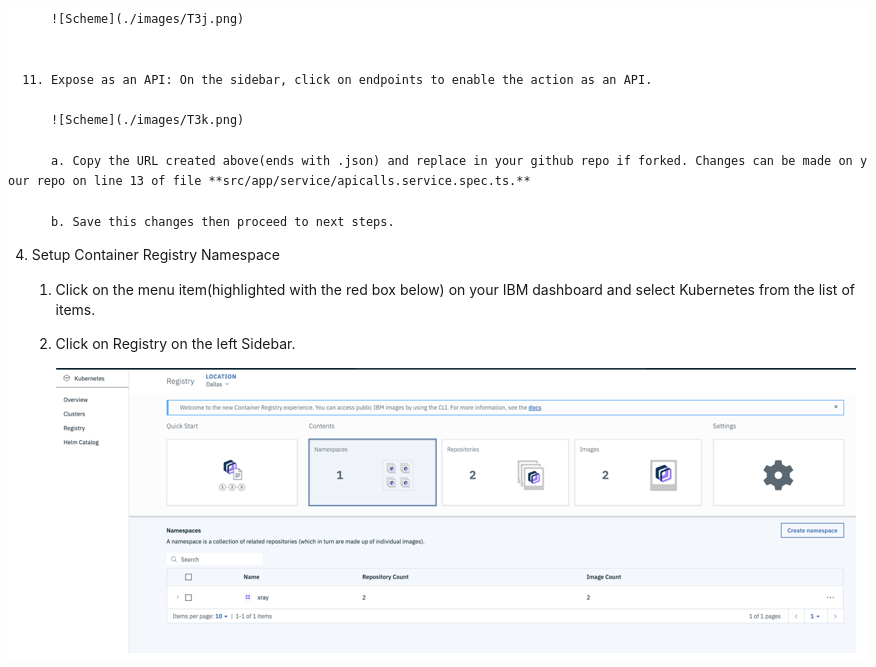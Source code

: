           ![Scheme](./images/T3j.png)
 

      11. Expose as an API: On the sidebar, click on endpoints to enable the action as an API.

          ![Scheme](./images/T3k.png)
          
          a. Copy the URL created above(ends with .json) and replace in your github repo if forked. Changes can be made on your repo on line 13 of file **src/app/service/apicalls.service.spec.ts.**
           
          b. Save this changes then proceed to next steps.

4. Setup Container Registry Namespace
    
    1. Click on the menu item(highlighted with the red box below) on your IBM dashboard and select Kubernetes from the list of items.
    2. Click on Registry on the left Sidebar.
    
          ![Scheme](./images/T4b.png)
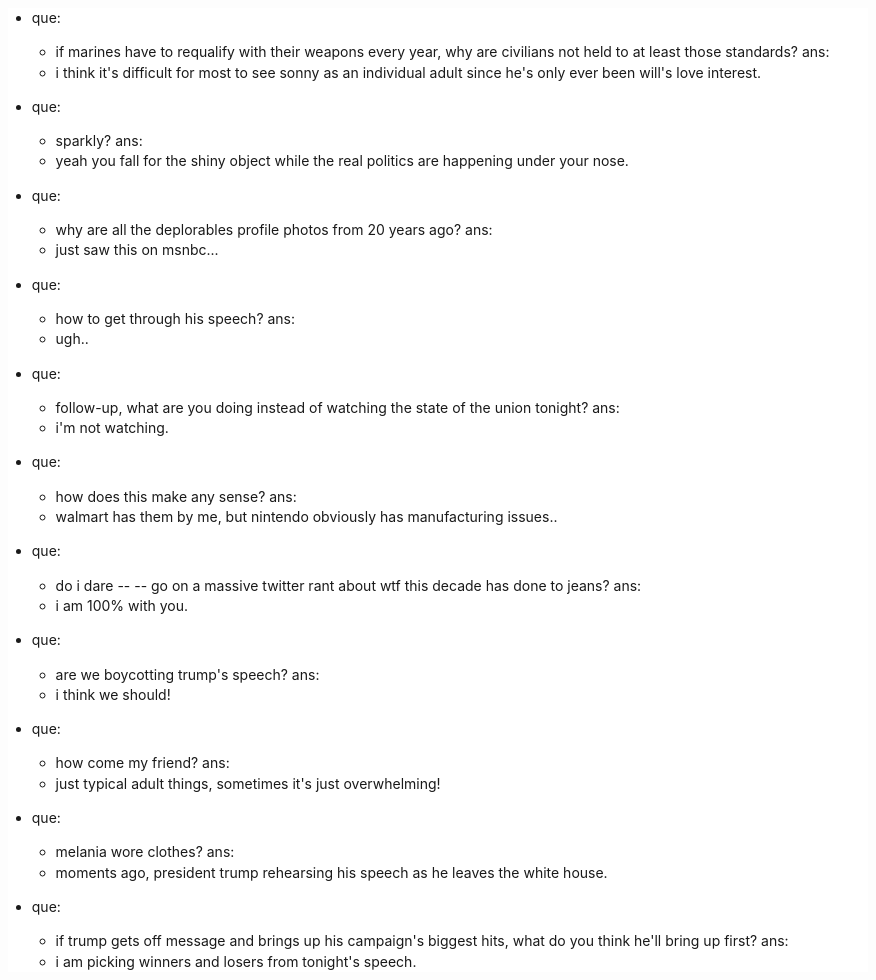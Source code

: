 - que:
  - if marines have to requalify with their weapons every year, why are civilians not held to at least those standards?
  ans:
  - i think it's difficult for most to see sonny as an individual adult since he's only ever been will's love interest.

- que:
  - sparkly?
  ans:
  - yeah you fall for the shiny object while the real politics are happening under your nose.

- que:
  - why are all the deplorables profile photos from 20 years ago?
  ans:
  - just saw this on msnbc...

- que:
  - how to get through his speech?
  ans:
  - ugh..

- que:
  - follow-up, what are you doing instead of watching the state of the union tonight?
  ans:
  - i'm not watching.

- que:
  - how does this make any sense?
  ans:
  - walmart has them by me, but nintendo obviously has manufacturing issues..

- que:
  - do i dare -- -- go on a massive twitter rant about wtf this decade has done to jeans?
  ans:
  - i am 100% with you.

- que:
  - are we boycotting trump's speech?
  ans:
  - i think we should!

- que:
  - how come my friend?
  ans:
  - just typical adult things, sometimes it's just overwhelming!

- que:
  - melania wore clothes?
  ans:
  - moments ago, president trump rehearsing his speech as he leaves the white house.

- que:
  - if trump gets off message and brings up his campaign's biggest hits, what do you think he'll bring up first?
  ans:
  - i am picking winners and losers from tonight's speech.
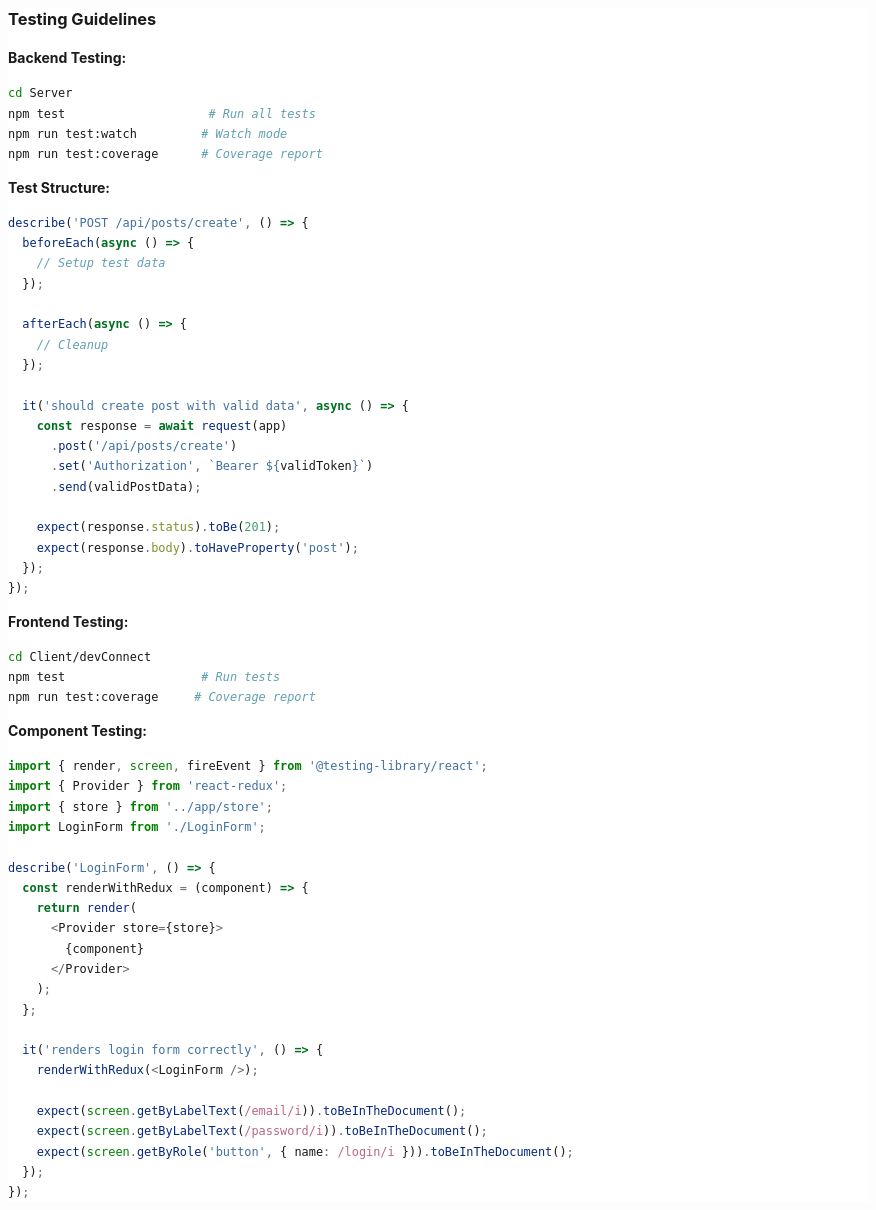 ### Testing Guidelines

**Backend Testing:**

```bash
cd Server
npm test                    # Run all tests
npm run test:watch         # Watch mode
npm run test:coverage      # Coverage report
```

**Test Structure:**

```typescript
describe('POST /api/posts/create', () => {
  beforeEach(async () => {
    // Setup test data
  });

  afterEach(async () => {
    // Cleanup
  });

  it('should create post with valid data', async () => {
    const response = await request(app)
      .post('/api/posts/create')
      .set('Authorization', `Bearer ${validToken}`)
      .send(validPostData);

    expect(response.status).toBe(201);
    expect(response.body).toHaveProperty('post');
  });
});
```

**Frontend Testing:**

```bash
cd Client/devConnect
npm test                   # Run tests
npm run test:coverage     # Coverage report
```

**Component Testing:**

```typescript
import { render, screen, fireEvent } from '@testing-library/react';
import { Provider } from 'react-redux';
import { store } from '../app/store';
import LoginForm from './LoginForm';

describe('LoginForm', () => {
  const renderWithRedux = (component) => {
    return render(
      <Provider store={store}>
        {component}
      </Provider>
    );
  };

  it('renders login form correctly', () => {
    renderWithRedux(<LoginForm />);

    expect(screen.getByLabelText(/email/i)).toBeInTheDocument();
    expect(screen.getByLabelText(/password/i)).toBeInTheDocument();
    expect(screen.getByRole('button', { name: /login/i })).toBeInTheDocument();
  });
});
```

◆ ◆ ◆ ◆ ◆

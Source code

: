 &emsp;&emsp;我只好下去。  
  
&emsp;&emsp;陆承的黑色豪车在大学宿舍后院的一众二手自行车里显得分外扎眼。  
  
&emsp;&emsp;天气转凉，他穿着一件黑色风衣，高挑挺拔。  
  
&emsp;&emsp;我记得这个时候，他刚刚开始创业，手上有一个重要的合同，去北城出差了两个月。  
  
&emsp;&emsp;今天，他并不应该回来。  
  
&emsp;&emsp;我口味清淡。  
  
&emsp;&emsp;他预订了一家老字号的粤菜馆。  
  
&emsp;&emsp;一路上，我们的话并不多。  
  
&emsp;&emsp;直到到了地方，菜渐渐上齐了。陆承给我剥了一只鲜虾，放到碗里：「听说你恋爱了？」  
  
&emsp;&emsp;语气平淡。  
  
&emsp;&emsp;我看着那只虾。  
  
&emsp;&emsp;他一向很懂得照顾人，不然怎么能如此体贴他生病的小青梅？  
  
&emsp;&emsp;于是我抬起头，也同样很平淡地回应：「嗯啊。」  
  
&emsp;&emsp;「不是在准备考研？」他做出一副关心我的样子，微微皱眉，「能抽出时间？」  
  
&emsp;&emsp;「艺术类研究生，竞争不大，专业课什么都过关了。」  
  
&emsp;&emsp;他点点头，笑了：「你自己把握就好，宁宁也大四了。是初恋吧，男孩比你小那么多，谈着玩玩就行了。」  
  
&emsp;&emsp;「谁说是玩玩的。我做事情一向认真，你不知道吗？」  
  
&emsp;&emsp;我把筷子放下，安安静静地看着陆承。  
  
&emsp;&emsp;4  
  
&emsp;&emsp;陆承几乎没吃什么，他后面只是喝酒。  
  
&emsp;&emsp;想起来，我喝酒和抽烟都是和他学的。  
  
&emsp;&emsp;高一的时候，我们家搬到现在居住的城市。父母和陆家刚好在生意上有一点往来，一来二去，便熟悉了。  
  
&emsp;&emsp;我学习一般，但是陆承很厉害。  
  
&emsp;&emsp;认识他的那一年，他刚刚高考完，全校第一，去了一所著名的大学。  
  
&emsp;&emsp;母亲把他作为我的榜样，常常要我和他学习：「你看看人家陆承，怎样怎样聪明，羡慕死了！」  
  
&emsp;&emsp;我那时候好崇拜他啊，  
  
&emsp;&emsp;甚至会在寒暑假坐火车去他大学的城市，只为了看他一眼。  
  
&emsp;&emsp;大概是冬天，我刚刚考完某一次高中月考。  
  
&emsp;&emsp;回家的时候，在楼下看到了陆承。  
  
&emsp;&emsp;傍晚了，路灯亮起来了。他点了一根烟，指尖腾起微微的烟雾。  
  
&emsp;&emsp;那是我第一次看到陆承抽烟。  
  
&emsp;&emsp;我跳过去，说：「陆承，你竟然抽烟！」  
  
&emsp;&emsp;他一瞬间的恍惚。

◆ ◆ ◆ ◆ ◆

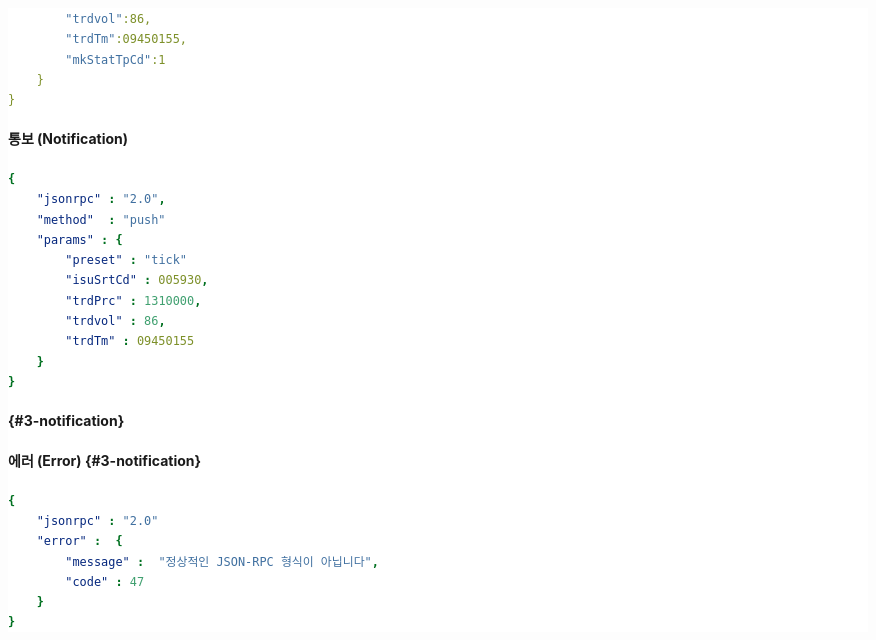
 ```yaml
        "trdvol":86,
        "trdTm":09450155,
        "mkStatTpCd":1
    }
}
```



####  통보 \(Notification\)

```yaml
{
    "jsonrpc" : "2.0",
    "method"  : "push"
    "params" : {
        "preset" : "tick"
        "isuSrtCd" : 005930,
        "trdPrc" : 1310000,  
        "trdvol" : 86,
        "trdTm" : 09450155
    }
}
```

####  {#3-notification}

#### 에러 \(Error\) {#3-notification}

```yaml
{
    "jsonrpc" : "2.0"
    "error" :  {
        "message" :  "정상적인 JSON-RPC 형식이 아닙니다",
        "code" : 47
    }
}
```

◆ ◆ ◆ ◆ ◆

### EXERCISE OBJECTIVE
Take each line in the listing that has the word "your" and copy it.

### EXERCISE RESULT
          a. Copy the URL created above(ends with .json) and replace in your github repo if forked. Changes can be made on your repo on line 13 of file **src/app/service/apicalls.service.spec.ts.**
    1. Click on the menu item(highlighted with the red box below) on your IBM dashboard and select Kubernetes from the list of items.
  - yeah you fall for the shiny object while the real politics are happening under your nose.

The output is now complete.